Work to complete: From the entries below, count the lines holding the word "nearest" and give nothing but the number.

Segment Start: The data

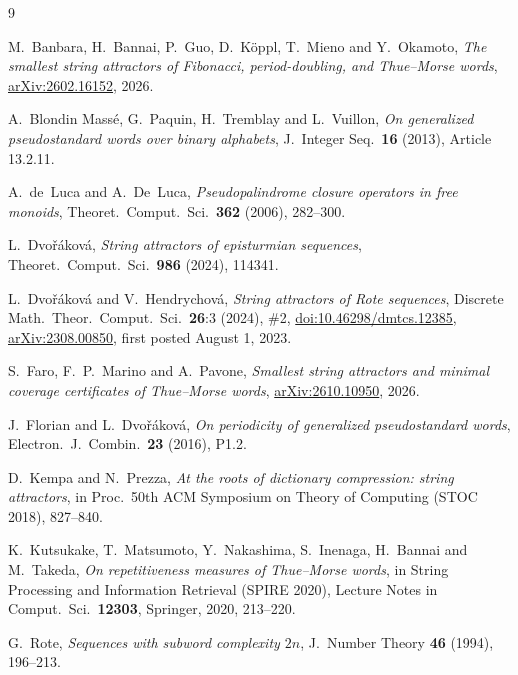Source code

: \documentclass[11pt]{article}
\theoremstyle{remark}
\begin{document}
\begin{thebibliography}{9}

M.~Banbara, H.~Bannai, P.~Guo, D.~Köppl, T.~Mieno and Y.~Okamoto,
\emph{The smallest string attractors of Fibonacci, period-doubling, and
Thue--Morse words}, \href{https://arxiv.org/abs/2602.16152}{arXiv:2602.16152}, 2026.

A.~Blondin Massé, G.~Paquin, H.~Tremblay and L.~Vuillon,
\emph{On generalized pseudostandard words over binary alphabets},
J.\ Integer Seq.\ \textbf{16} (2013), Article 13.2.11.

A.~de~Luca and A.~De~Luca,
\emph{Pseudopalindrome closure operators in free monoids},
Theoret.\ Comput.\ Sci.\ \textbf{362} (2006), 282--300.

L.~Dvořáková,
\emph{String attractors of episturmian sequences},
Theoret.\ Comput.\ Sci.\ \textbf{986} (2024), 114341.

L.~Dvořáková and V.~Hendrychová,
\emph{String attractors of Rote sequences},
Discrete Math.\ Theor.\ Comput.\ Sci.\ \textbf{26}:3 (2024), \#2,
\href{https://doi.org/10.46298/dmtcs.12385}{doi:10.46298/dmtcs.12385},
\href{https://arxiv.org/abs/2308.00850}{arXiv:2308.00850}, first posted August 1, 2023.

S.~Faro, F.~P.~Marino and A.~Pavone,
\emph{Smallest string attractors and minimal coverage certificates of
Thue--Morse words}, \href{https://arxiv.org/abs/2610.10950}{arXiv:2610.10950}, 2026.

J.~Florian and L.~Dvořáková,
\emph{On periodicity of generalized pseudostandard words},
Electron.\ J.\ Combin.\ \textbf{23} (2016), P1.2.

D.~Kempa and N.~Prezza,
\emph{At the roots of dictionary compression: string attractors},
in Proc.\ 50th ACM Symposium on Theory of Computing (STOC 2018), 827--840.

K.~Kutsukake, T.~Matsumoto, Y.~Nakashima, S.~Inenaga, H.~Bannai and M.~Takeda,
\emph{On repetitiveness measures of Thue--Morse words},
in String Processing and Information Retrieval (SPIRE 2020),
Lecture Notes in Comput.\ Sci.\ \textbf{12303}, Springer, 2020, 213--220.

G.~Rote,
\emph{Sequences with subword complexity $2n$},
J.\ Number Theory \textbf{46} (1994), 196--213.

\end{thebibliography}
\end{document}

Segment End: The data
Segment Start: The data

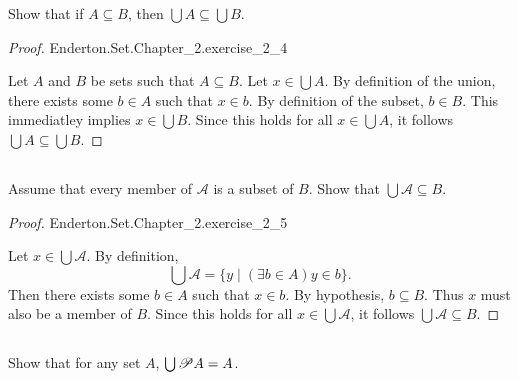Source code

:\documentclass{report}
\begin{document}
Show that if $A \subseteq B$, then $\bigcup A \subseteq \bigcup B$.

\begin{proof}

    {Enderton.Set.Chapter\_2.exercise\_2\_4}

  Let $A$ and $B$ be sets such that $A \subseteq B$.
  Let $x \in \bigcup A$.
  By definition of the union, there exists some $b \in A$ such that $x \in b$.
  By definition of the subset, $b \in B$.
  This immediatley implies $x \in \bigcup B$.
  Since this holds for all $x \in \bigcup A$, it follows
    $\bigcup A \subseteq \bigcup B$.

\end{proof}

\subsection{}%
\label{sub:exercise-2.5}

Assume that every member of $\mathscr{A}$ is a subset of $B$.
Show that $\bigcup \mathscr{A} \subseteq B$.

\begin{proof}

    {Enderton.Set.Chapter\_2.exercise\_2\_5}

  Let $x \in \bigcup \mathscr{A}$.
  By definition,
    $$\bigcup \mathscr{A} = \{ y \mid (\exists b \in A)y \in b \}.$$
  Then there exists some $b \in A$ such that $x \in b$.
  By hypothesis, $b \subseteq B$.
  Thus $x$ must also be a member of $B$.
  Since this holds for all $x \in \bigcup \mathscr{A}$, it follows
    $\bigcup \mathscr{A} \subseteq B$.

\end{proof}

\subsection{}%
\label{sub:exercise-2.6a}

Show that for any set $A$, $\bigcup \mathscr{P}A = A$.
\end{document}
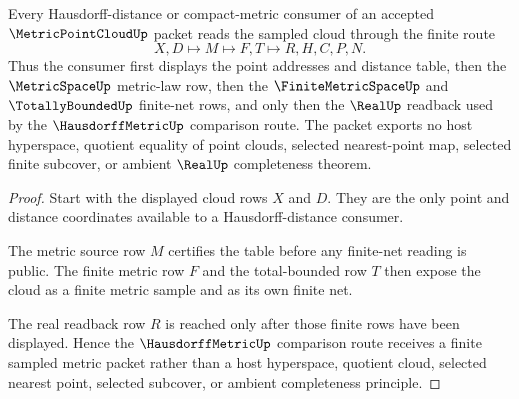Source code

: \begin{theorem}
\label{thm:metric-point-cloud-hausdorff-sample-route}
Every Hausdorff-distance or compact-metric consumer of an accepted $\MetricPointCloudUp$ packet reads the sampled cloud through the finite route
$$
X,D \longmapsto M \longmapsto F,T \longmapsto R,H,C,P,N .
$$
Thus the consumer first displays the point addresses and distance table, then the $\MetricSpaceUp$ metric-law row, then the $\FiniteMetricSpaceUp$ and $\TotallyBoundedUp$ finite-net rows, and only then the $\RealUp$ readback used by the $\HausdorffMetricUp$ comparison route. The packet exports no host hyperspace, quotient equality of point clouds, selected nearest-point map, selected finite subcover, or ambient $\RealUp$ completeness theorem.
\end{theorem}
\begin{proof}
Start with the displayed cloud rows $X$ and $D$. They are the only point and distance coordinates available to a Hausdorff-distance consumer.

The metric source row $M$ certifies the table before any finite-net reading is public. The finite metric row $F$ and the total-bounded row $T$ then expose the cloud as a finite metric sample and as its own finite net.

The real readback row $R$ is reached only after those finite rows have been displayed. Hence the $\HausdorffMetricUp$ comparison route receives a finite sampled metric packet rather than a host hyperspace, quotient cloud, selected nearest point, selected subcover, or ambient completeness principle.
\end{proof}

Segment End: The data

Exercise answer: 2